I was fascinated by a response to a blog/article I posted very recently. A very welcome comment from a reader who encouraged thinking and operating in human systems as opposed to operation silos.
Questioning the benefit of Conventional eLearning
In fact, this reader was in direct contrast with the person I’d been in correspondence with early last week, who I doubt will have the motivation to read this article. The person I am referring to runs an eLearning business, with a nice shiny website that is well resourced. He’s doing well in his business and, truly I am glad for him. Without dragging this illustration out, he runs a business that delivers eLearning and supposes there’s been evidenced knowledge transfer and an impact on a business, simply because someone completes one of his programmes and the relevant data is processed through the associated learning management system. Of course, any learning and development professional worth their salt, would rightly throw their hands up in horror at this.

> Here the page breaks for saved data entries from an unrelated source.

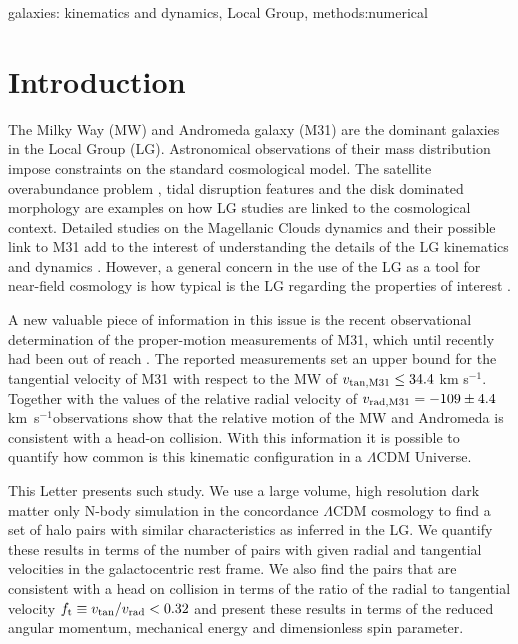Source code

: \documentclass{emulateapj}
\newcommand{\kms}{\,km~s$^{-1}$}
\begin{document}
\begin{keywords}
{galaxies: kinematics and dynamics, Local Group, methods:numerical}
\end{keywords}

\section{Introduction}

The Milky Way (MW) and Andromeda galaxy (M31) are the dominant
galaxies in the Local Group (LG). Astronomical observations of their
mass distribution impose constraints on the standard cosmological
model. The satellite overabundance problem \citep{Klypin99,Moore99},
tidal disruption features \citep{pandas09} and the disk dominated
morphology \citep{Kazantzidis2008} are examples on how LG studies
are linked to the cosmological context. Detailed studies on the
Magellanic Clouds dynamics and their possible link to M31 add to the
interest of understanding the details of the LG kinematics and
dynamics
\citep{Besla2007,Tollerud2011,Knebe2011,Fouquet2012,Teyssier2012}. However,
a general concern in the use of the LG as a tool for near-field
cosmology \citep{Freeman2002,Peebles2010} is how typical is the LG
regarding the properties of interest
\citep{Busha2011,Liu2011,ForeroRomero2011,Purcell2012}.  

A new valuable piece of information in this issue is the recent
observational determination of the proper-motion measurements of M31,
which until recently had been out of reach \citep{vanderMarel12}.  The
reported measurements set an upper bound for the tangential velocity
of M31 with respect to the MW of $v_{\rm tan,M31}\leq 34.4$ km
s$^{-1}$. Together with the values of the relative radial velocity of
$v_{\rm rad,M31}=-109\pm 4.4$ \kms observations show that the relative
motion of the MW and Andromeda is consistent with a head-on
collision. With this information it is possible to quantify how common
is this kinematic configuration in a $\Lambda$CDM Universe. 

This Letter presents such study. We use a large volume, high resolution
dark matter only N-body simulation in the concordance $\Lambda$CDM
cosmology to find a set of halo pairs with similar  characteristics as
inferred in the LG. We quantify these results in terms of the number
of pairs with given radial and tangential velocities in the
galactocentric rest frame. We also find the pairs that are consistent
with a head on collision in terms of the ratio of the radial to
tangential velocity $f_{\rm t}\equiv v_{\rm tan}/v_{\rm rad}<0.32$ and
present these results in terms of the reduced angular momentum,
mechanical energy and dimensionless spin parameter.
\end{document}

eLearning is Great for Compliance and Mandatory Learning
Please don’t misunderstand me. I think eLearning and its use in keeping track of compliance and mandatory training can be great. In fact, in part of my own life I am undertaking a programme of eLearning at the moment and valuing the experience. So, I am not saying it isn’t useful. I am just concerned that, at its best we have nice shiny, programmes that give people a good experience but little discernible effect in changed behaviour or business impact. Or take this mundane example which is slightly different.
An Example from Face-to-Face Learning
A few years ago, I did a formal teaching programme. On the same programme there happened to be another participant with a track record in learning and development. During one of the practical exercises, he and I, along with other participants had to prepare and deliver a ten-minute presentation. I remember, his was excellent. It was enjoyable, funny, engaging. His style was attractive. He knew how to hold attention. He was given lots of positive feedback. But I remember thinking at the time that the presentation, excellent though it might have been, was more presentation over substance. At the time I did the training, I wondered what the real benefit was, even though I’d enjoyed the session.
Learning and Being Entertained
So here are two examples, the nice, shiny, well-presented eLearning and the engaging face-to-face programme. Each has their presentational benefits. They’ve kept the participant entertained – more of that word, ‘entertained’ in a moment – but in neither experience was their evidence of or motivation to change. Perhaps there doesn’t need to be? Perhaps some learning and development is just functional and of little more benefit than toilet training. Perhaps that kind of learning and development can happen in a silo, away from real business life.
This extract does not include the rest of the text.